Some analysts point to rising GDP per capita as an opportunity for FMCG companies. However, stubbornly high inflation – in part fuelled by food prices – means Russian consumers are more closely looking at price.
There is growing evidence trading conditions in Russia have got tougher. Unilever yesterday warned its third-quarter sales would come in below market expectations due to a slowdown in emerging markets – and according to Sanford Bernstein analyst Andrew Wood “specifically mentioned” Russia as one of the countries in where consumer incomes were being squeezed.
Ian Luyt, MD at Russia-based food and agribusiness advisory firm Novirost, says inflation meant consumers had become “much more price sensitive”. Quality, he tells just-food, remains important to Russian consumers but price is coming more to the fore.
“We’re seeing more promotions and more focused promotions from food retailers. Russian consumers are very quality and brand aware but now perceptions of the linkage between quality and price are much stronger and growing. We expect much stronger emphasis on this linkage – also further growth in private labels and other value propositions, again with strong quality linkages.”
Emphasising what Luyt calls the “price-quality linkage” should be a key strategy for FMCG companies operating in Russia. “There is plenty of choice in most products in this market and, in tighter consumer spending environment anticipated, the key will be to seek competitive advantage through differentiation, and price-quality is one of few options to address this.”
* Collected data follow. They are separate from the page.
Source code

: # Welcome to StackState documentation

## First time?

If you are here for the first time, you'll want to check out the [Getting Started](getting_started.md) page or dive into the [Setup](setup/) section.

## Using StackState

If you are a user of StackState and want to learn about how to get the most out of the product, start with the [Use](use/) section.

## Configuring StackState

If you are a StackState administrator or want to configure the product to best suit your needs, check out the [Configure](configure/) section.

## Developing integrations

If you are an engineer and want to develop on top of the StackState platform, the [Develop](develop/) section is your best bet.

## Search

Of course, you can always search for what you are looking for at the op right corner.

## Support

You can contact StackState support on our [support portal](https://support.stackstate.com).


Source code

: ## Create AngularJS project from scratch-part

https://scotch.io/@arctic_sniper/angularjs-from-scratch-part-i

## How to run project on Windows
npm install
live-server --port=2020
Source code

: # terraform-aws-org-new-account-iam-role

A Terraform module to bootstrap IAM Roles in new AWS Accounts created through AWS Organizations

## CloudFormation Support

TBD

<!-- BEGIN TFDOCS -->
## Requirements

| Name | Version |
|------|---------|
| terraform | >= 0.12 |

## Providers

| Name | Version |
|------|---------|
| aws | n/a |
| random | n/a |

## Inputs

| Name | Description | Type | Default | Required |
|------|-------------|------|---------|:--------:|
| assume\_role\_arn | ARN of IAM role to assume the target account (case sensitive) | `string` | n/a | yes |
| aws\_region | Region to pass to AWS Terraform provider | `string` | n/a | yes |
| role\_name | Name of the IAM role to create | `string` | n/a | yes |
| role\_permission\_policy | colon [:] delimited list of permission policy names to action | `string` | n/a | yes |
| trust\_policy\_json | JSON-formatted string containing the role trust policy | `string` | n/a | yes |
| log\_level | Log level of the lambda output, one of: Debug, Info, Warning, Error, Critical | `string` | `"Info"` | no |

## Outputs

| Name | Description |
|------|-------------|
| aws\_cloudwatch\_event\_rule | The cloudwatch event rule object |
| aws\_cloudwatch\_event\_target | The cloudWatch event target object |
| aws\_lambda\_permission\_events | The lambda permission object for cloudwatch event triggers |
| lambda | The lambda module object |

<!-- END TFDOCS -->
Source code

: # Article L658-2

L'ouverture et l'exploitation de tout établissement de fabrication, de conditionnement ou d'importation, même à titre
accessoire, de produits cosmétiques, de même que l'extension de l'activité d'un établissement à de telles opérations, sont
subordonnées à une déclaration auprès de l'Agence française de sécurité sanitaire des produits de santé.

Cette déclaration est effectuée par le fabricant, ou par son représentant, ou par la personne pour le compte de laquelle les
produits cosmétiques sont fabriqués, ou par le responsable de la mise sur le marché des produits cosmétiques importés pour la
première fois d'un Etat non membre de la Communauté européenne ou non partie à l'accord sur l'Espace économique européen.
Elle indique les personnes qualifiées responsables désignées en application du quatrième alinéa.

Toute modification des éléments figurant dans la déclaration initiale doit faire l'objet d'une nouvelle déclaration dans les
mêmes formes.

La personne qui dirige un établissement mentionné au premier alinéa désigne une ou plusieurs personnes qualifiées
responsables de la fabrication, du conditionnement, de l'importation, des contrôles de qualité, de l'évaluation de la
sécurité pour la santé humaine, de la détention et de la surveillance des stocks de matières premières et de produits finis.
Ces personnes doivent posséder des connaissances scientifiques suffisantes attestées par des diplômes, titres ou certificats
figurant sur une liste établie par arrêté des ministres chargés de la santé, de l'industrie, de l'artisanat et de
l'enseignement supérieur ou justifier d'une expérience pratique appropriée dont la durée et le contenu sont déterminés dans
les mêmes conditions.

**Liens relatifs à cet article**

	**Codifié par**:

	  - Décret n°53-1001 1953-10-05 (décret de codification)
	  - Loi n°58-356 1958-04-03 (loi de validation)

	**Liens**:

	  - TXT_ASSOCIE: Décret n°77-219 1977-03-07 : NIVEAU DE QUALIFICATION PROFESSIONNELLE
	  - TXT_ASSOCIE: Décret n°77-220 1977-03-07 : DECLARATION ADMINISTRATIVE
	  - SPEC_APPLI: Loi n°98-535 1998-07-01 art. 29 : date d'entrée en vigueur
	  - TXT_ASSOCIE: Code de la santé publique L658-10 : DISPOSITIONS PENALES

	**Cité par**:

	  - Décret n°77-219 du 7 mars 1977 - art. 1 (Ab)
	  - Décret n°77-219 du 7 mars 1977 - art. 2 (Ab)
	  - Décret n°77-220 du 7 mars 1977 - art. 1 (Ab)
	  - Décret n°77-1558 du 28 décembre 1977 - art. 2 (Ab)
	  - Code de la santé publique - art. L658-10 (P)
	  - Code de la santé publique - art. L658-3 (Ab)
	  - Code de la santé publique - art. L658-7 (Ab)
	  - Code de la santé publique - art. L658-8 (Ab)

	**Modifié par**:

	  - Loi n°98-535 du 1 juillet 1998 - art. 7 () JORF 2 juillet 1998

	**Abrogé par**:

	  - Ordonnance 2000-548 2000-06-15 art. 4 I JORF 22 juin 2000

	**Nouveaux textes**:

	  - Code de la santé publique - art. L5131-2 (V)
Nonetheless, companies in Russia still have faith they can tap into demand for more premium products among the country’s wealthier consumers. Elsewhere in this briefing, small and mid-sized UK firms spoke about the “high end” market in Russia as an area of opportunity. European dairy giant Arla Foods, which wants to triple its sales in Russia, says it is benefiting from a middle class that “grows and grows and grows” in the country.
Per Hong, a partner at management consultants A.T. Kearney, says manufacturers, looking for growth in Russia, could tap into demand for premium brands. “Russian consumers are still status-oriented. It has an expanding middle class [and] an emphasis on material needs are important. You can segment from a consumer trend point of view into more premium types of product.”
Hong also argues FMCG firms could also develop products that speak to a fervent patriotism that exists among Russians or target less-affluent consumers.
“There’s an orientation towards being very Russia-centric. There’s a very strong sense of Russian nationalism. Companies that are able to appeal to both high levels of quality as well as that core sense of Russian heritage will embue that trust,” he says. “What you see for example is companies like Coca-Cola and PepsiCo that have been looking to develop kvass, which is a very traditional Russian drink where they have been developing local flavours but with a sense of this brand quality that comes with it. There’s lots and lots of that types of examples that you start to see in the marketplace.”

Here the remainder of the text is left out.